La lluvia de la memoria

BARBANZA

XESÚS BÚA

24 oct 2021 . Actualizado a las 05:00 h.

T e azota la lluvia de la memoria en la serena tarde otoñal, después de sentarte para tomar un descanso en la ladera del monte, donde andas buscando níscalos. Aprovechando la pasmosa calma de los pinos, una voz irrumpe en tu oído para susurrarte: «¡Escucha! No decidas nada aún. Solo escucha. Dentro de poco tiempo, tal vez ya ni puedas escuchar». Quien así te habla es ese otro que a veces anida en tu pecho y te incordia con sus advertencias.

Tras una pausa, durante la cual rememoras que de pequeños llamabais pan de culebras a todas las setas, miras las hojas secas extendidas por el sendero. Al tiempo, te llega de lejos un repique de campana. Entre tañido y tañido, apenas una fracción de segundo, sientes que los recuerdos resbalan dentro de ti como gotas de lluvia cayendo de la arboleda.
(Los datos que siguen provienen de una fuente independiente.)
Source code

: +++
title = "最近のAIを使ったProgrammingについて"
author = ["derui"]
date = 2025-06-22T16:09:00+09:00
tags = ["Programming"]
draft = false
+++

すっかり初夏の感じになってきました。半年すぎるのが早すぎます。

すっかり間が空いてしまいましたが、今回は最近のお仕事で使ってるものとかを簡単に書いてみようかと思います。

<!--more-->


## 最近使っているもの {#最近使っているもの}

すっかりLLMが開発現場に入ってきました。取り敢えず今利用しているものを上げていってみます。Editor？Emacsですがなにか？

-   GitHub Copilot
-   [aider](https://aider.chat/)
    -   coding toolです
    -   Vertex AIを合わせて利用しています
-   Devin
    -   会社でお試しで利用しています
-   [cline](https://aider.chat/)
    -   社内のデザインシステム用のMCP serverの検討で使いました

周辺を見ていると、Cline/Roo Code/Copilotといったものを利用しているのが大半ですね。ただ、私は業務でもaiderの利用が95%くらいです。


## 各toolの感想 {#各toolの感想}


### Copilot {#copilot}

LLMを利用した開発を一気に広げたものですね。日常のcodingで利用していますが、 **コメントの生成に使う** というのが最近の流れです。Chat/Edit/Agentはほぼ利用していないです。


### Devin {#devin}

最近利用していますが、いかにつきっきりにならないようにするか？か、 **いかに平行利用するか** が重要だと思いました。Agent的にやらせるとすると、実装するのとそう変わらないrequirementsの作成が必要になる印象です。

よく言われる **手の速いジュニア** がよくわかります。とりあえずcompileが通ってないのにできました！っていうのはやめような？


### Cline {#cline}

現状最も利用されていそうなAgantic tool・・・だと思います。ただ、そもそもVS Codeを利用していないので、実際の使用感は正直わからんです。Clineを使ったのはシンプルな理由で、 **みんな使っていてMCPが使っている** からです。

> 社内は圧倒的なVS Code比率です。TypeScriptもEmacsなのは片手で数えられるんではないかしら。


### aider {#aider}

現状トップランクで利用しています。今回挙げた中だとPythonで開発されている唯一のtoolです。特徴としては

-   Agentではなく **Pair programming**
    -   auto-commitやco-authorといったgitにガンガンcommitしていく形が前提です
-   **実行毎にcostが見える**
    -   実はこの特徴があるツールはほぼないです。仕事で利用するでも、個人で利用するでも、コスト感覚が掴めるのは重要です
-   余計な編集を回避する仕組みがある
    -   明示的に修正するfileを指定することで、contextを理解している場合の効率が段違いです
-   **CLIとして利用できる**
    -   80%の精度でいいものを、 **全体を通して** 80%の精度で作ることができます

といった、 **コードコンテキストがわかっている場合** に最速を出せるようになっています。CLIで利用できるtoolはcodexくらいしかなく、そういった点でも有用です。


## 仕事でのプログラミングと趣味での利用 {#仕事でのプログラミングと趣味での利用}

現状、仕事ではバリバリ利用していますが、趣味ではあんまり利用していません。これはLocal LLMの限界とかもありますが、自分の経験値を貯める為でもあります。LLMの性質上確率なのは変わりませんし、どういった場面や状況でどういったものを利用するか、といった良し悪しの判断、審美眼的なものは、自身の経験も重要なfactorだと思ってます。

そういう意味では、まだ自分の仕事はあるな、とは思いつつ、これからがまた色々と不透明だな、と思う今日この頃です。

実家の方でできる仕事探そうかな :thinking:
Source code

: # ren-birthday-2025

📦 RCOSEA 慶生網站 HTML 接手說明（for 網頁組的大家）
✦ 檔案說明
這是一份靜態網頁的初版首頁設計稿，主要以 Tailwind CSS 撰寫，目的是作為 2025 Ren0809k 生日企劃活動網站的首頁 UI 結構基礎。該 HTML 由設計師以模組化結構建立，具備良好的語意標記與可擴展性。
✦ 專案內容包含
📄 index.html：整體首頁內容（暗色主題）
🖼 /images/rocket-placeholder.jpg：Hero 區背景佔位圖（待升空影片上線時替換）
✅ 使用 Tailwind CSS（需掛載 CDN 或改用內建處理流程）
Y entonces, una brizna de hierba alumbra una antigua escena. Y dices: «Compañeros, estamos sentados sobre uno de los oteros que había más allá de la última casa de la aldea, cerca del lindero. Desde allí, cuando éramos niños divisábamos cómo el viento se tomaba la siesta entre los campos de centeno».

Eran esas las praderas de vuestra infancia. Y cuando sueñas con ellas, sueñas que están plagadas de lepiotas (una hermosa clase de setas), pero cuando quieres coger la más pequeña de ellas, entonces despiertas. Algunas veces esto coincide paralelamente con otro sueño: es medianoche y se levanta un frío viento del nordeste y entonces te sobresaltas con el doloroso aullido de un lobo solitario. Y de repente empiezas a hablar tu solo: «Seguramente recordáis, viejos compañeros, que teníamos miedo a la oscuridad, aunque no pánico. Temíamos que nos asaltaran de noche cuando volvíamos para casa. Pero especialmente nos aterraba la idea de que se nos aparecieran los espectros de los muertos de la aldea en las encrucijadas, sobre todo las de aquellos a los que habíamos gastado alguna trastada. Por eso os confieso ahora que sueño mucho y escribo sobre los que recuerdo y también los que he olvidado, porque esto alivia el peso de la muerte que todos llevamos dentro».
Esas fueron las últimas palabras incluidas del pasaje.